Piotrkowianie, nie tylko ci zainteresowani historią swojego miasta, mogli dziś, w niedzielę, 9 marca, w jednej z sal piotrkowskiego muzeum przyjrzeć się na żywo obradom polskiego parlamentu za czasów króla Zygmunta I Starego. A wszystko za sprawą specjalnie przygotowanej inscenizacji. Jej organizatorami były: Muzeum w Piotrkowie, Towarzystwo Przyjaciół Zabytków Ziemi Piotrkowskiej oraz Instytut Badań nad Parlamentaryzmem w Piotrkowie Trybunalskim. Dodatkowo z tej okazji odtworzono wystrój sali audiencjonalnej w pałacu króla Zygmunta I Starego, w której w latach 1520 - 1548 odbywały się posiedzenia Rady Królewskiej, nazywanej senatem, oraz do roku 1568 również posiedzenia całego parlamentu.
Inscenizację zaprezentowano dwukrotnie, o godzinie 11:00 i 13:00. – Chcemy zmienić obraz naszego Muzeum, tak żeby nie było ono tylko statycznym obiektem, ale miejscem, do którego będą naprawdę przychodzić ludzie i dowiadywać się o tym, co działo się w tym pałacu przed wiekami, a nie tylko przypadkowo natrafiać na informacje, że gdzieś i kiedyś zdarzyła się jakaś historia – mówi Piotr Gajda z Muzeum w Piotrkowie. – Mieliśmy pecha, bo minęły nam bez echa dwie okrągłe rocznice, pierwsza – 510. rocznica powołania sejmu i parlamentu dwuizbowego, druga – rocznica słynnego sejmu 1562 - 1563. Postanowiłem jednak, że należy poczynić kroki, by w Polsce zaczęło się utrwalać pojęcie, że parlament zawiązał się w Piotrkowie. Dlatego też chcemy organizować takie przedstawienia. W tej chwili robimy to sumptem prywatnym. Stroje szyjemy z własnych środków, co jest dla nas dużym obciążeniem. Sądzę, że władze miasta powinny się tym zainteresować, a takie przedstawienia powinny być robione co roku, o określonej porze, żeby w Polskę wyszła informacja, co naprawdę przed wiekami w Piotrkowie się działo.

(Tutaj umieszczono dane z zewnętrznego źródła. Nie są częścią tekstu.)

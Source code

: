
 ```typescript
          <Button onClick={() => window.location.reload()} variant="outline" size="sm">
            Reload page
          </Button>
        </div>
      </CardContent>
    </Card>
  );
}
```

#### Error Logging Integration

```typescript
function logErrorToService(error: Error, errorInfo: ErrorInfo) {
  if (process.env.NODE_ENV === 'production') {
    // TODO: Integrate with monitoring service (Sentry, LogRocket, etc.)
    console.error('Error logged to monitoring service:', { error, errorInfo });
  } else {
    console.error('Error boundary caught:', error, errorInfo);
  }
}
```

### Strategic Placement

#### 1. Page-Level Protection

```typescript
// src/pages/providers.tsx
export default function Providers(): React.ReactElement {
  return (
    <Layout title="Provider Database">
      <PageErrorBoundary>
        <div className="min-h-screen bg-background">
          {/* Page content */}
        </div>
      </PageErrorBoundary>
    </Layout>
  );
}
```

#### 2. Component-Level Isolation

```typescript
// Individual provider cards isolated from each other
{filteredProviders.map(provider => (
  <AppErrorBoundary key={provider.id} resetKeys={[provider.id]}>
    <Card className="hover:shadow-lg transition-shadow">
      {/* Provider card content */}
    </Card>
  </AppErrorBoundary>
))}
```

Dlaczego mówimy, że Piotrków jest kolebką polskiego parlamentaryzmu? Wszystko zaczęło się od króla Kazimierza Jagiellończyka, za panowania to którego posiedzenia sejmów generalnych zaczęto wyznaczać w jednym miejscu, właśnie w Piotrkowie. Rola sejmów znacznie wzrosła po nadaniu szlachcie w 1454 roku przez króla przywilejów cerkwicko-nieszawskich, na mocy których stanowienie części praw wymagało akceptacji szlachty. Początkowo na zjazdach prawo było tworzone przez króla i jego radę (Rada Królewska), posłowie i przedstawiciele miast mogli tylko wyrażać opinie i udzielać akceptacji. Tak było do 1493 roku. Wówczas, podczas kolejnego zjazdu w Piotrkowie, po raz pierwszy posłowie wyodrębnili z parlamentu osobną izbę, tworząc sejm z prawami ustawodawczymi, a Rada Królewska przekształciła się w Senat. W Piotrkowie obrady parlamentarne odbywały się do 1568 roku, następnie zaś, na wniosek posłów i możnowładców litewskich, zostały one przeniesione do Warszawy, do której to Litwinom było znacznie bliżej niż do Piotrkowa.
Jak zapowiada Piotr Gajda, w najbliższym czasie, piotrkowianie będą mogli zobaczyć jeszcze inscenizację „Królowie w Piotrkowie”, w ramach której zostaną przedstawione takie historyczne postacie, jak: legendarny założyciel naszego miasta – Piotr Włostowic oraz monarchowie: Leszek Biały, Leszek Czarny, Władysław Łokietek, Kazimierz Wielki, Władysław Jagiełło, Zygmunt Stary i Zygmunt August.